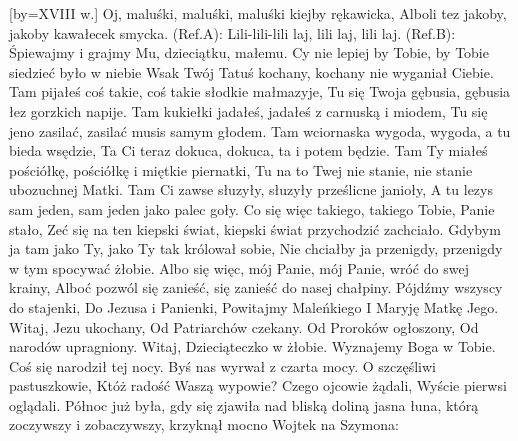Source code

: [by={XVIII w.}]
\beginverse
    Oj, maluśki, maluśki, maluśki kiejby rękawicka,
    Alboli tez jakoby, jakoby kawałecek smycka.
\endverse
\beginchorus
        (Ref.A): Lili-lili-lili laj, lili laj, lili laj.
        (Ref.B): Śpiewajmy i grajmy Mu, dzieciątku, małemu.
\endchorus
\beginverse
    Cy nie lepiej by Tobie, by Tobie siedzieć było w niebie
    Wsak Twój Tatuś kochany, kochany nie wyganiał Ciebie.
\endverse
\beginverse
    Tam pijałeś coś takie, coś takie słodkie małmazyje,
    Tu się Twoja gębusia, gębusia łez gorzkich napije.
\endverse
\beginverse
    Tam kukiełki jadałeś, jadałeś z carnuską i miodem,
    Tu się jeno zasilać, zasilać musis samym głodem.
\endverse
\beginverse
    Tam wciornaska wygoda, wygoda, a tu bieda wsędzie,
    Ta Ci teraz dokuca, dokuca, ta i potem będzie.
\endverse
\beginverse
    Tam Ty miałeś pościółkę, pościółkę i miętkie piernatki,
    Tu na to Twej nie stanie, nie stanie ubozuchnej Matki.
\endverse
\beginverse
    Tam Ci zawse słuzyły, słuzyły prześlicne janioły,
    A tu lezys sam jeden, sam jeden jako palec goły.
\endverse
\beginverse
    Co się więc takiego, takiego Tobie, Panie stało,
    Zeć się na ten kiepski świat, kiepski świat przychodzić zachciało.
\endverse
\beginverse
    Gdybym ja tam jako Ty, jako Ty tak królował sobie,
    Nie chciałby ja przenigdy, przenigdy w tym spocywać żłobie.
\endverse
\beginverse
    Albo się więc, mój Panie, mój Panie, wróć do swej krainy,
    Alboć pozwól się zanieść, się zanieść do nasej chałpiny.
\endverse
\endsong
\beginverse
    Pójdźmy wszyscy do stajenki,
    Do Jezusa i Panienki,
\endverse
\beginchorus
    Powitajmy Maleńkiego
    I Maryję Matkę Jego.
\endchorus
\beginverse
    Witaj, Jezu ukochany,
    Od Patriarchów czekany.
\endverse
\beginchorus
    Od Proroków ogłoszony,
    Od narodów upragniony.
\endchorus
\beginverse
    Witaj, Dzieciąteczko w żłobie.
    Wyznajemy Boga w Tobie.
\endverse
\beginchorus
    Coś się narodził tej nocy.
    Byś nas wyrwał z czarta mocy.
\endchorus
\beginverse
    O szczęśliwi pastuszkowie,
    Któż radość Waszą wypowie?
\endverse
\beginchorus
    Czego ojcowie żądali,
    Wyście pierwsi oglądali.
\endchorus
\endsong
\beginverse
Północ już była, gdy się zjawiła
nad bliską doliną jasna łuna,
którą zoczywszy i zobaczywszy,
krzyknął mocno Wojtek na Szymona:
\endverse
\beginchorus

****************

- EXERCISE BRIEF
Write the listing again exactly, duplicating every line and skipping the pictures.

- RESULT BELOW
Source code

: [by={XVIII w.}]
\beginverse
    Oj, maluśki, maluśki, maluśki kiejby rękawicka,
    Alboli tez jakoby, jakoby kawałecek smycka.
\endverse
\beginchorus
        (Ref.A): Lili-lili-lili laj, lili laj, lili laj.
        (Ref.B): Śpiewajmy i grajmy Mu, dzieciątku, małemu.
\endchorus
\beginverse
    Cy nie lepiej by Tobie, by Tobie siedzieć było w niebie
    Wsak Twój Tatuś kochany, kochany nie wyganiał Ciebie.
\endverse
\beginverse
    Tam pijałeś coś takie, coś takie słodkie małmazyje,
    Tu się Twoja gębusia, gębusia łez gorzkich napije.
\endverse
\beginverse
    Tam kukiełki jadałeś, jadałeś z carnuską i miodem,
    Tu się jeno zasilać, zasilać musis samym głodem.
\endverse
\beginverse
    Tam wciornaska wygoda, wygoda, a tu bieda wsędzie,
    Ta Ci teraz dokuca, dokuca, ta i potem będzie.
\endverse
\beginverse
    Tam Ty miałeś pościółkę, pościółkę i miętkie piernatki,
    Tu na to Twej nie stanie, nie stanie ubozuchnej Matki.
\endverse
\beginverse
    Tam Ci zawse słuzyły, słuzyły prześlicne janioły,
    A tu lezys sam jeden, sam jeden jako palec goły.
\endverse
\beginverse
    Co się więc takiego, takiego Tobie, Panie stało,
    Zeć się na ten kiepski świat, kiepski świat przychodzić zachciało.
\endverse
\beginverse
    Gdybym ja tam jako Ty, jako Ty tak królował sobie,
    Nie chciałby ja przenigdy, przenigdy w tym spocywać żłobie.
\endverse
\beginverse
    Albo się więc, mój Panie, mój Panie, wróć do swej krainy,
    Alboć pozwól się zanieść, się zanieść do nasej chałpiny.
\endverse
\endsong
\beginverse
    Pójdźmy wszyscy do stajenki,
    Do Jezusa i Panienki,
\endverse
\beginchorus
    Powitajmy Maleńkiego
    I Maryję Matkę Jego.
\endchorus
\beginverse
    Witaj, Jezu ukochany,
    Od Patriarchów czekany.
\endverse
\beginchorus
    Od Proroków ogłoszony,
    Od narodów upragniony.
\endchorus
\beginverse
    Witaj, Dzieciąteczko w żłobie.
    Wyznajemy Boga w Tobie.
\endverse
\beginchorus
    Coś się narodził tej nocy.
    Byś nas wyrwał z czarta mocy.
\endchorus
\beginverse
    O szczęśliwi pastuszkowie,
    Któż radość Waszą wypowie?
\endverse
\beginchorus
    Czego ojcowie żądali,
    Wyście pierwsi oglądali.
\endchorus
\endsong
\beginverse
Północ już była, gdy się zjawiła
nad bliską doliną jasna łuna,
którą zoczywszy i zobaczywszy,
krzyknął mocno Wojtek na Szymona:
\endverse
\beginchorus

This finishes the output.